When you walk into our lobby, or call a loan officer, what makes Ashland CU different from a bank is not immediately apparent. The two financial institutions may offer similar products and services, but the similarities stop there. Crucial differences exist--in ownership, in cost of borrowing money, and in use of services.
  • You own your credit union. Credit unions are member-owned nonprofit financial cooperatives dedicated to improving members' lives. Stockholders own banks. Banks make money for stockholders, not for customers.

  • Credit unions are the only democratically controlled financial institutions in the United States. You and other members elect a volunteer board of directors to oversee the credit union. The president reports to this board. Bank directors, however, are paid and legally bound to make decisions that benefit stockholders, not customers.

  • Credit unions generally have the best rates.  Banks price products and services to make a profit.

  • Credit union loan rates also are better. The average credit card interest rate is four percentage points better at credit unions vs. banks. And credit union auto loans average almost one and one-half percentage points less than banks' auto loan rates. Credit unions make consumer loans.  Banks offer consumer loans, but really emphasize business loans.

  • Credit unions educate members about money matters. They provide publications to keep you advised of rates, loan sales, and financial trends that affect you. Many banks simply advertise their rates and sell their services.
Because you are an owner of Ashland CU, you have a say in how we do business. Let us know how you think we are doing, and what services you want at your credit union.

Credit Union History

1844 - Members organized the earliest viable cooperative, the Rochdale (England) Society of Equitable Pioneers. Credit unions, which also are cooperatives, still practice many of Rochdale's original cooperative business principles.

1849 - A depression in Germany crushed townsfolk and farmers alike. One mayor, Wilhelm Friedrich Raiffeisen, organized one of the first credit unions. He rallied villagers to pool their savings and lend money to each other at low interest rates.

1900 - Alphonse Desjardins founded the first credit union in North America, in Levis, Quebec. Desjardins, a reporter, was outraged that "Poor borrowers had been obliged to pay to infamous usurers rates of interest amounting to several hundred percent for the most insignificant loans." Despite predictions of failure, the venture thrived.

1909 - Desjardins organized the first U.S. credit union, La Caisse Populaire Ste. Marie at Manchester, N.H.  Also in 1909, the first general state credit union act, enabling credit union organizing and chartering, became law in Massachusetts, with help from testimony by Desjardins and Edward A. Filene.

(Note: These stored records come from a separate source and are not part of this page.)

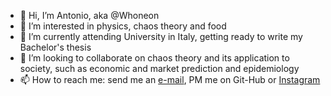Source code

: - 👋 Hi, I’m Antonio, aka @Whoneon
- 👀 I’m interested in physics, chaos theory and food
- 🌱 I’m currently attending University in Italy, getting ready to write my Bachelor's thesis
- 💞️ I’m looking to collaborate on chaos theory and its application to society, such as economic and market prediction and epidemiology
- 📫 How to reach me: send me an <a href= "mailto:m05000889@studium.unict.it">e-mail</a>, PM me on Git-Hub or <a href="https://www.instagram.com/Whoneon/">Instagram</a>

<!---
Whoneon/Whoneon is a ✨ special ✨ repository because its `README.md` (this file) appears on your GitHub profile.
You can click the Preview link to take a look at your changes.
--->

Filene, owner of a Boston department store, was a progressive activist who began profit-sharing and other novel benefit programs for his employees. Traveling in India in 1907, he discovered a village credit union and was struck with its potential. Filene said, "A hundred individuals acting individually, cannot possibly generate the money power which might be at their disposal if they were to act collectively with a credit union."

1921 - Filene created the Credit Union National Extension Bureau to champion credit unions by seeking federal legislation and increased state legislation. He hired Roy F. Bergengren, a Massachusetts lawyer, to help. There were just 199 U.S. credit unions when Bergengren began his work, but by 1935, there were 3,372 credit unions and credit union laws existed in 39 of the 48 states.

Bergengren said credit unions should offer three services--savings, credit, and education-- and that education was the most important.

1934 - Credit unions and leagues recognized the need for a national organization. At a meeting at Estes Park, Colorado, the Credit Union National Association (CUNA) was formed as a confederation of state leagues.

In the same year, Congress finally passed a federal credit union act, which permitted credit unions to be organized anywhere in the United States. The legislation allowed credit unions to incorporate under either state or federal law, a system of dual chartering that persists today.

Almost immediately after its organization, CUNA recognized a need for credit-union-oriented insurance services and standardized office supplies. So in 1935, CUNA formed the CUNA Mutual Insurance Society.

1945 - World War II halted progress of the U.S. credit union movement, but the war's end brought renewed credit union growth. In 1945, there were 8,683 credit unions in the country; by 1955, there were 16,201; and by 1969, the U.S. movement reached its peak of 23,876 credit unions.

Since then, the number of credit unions has declined, as many smaller credit unions have merged into larger ones that usually offer more services.  Membership, however, continues to climb.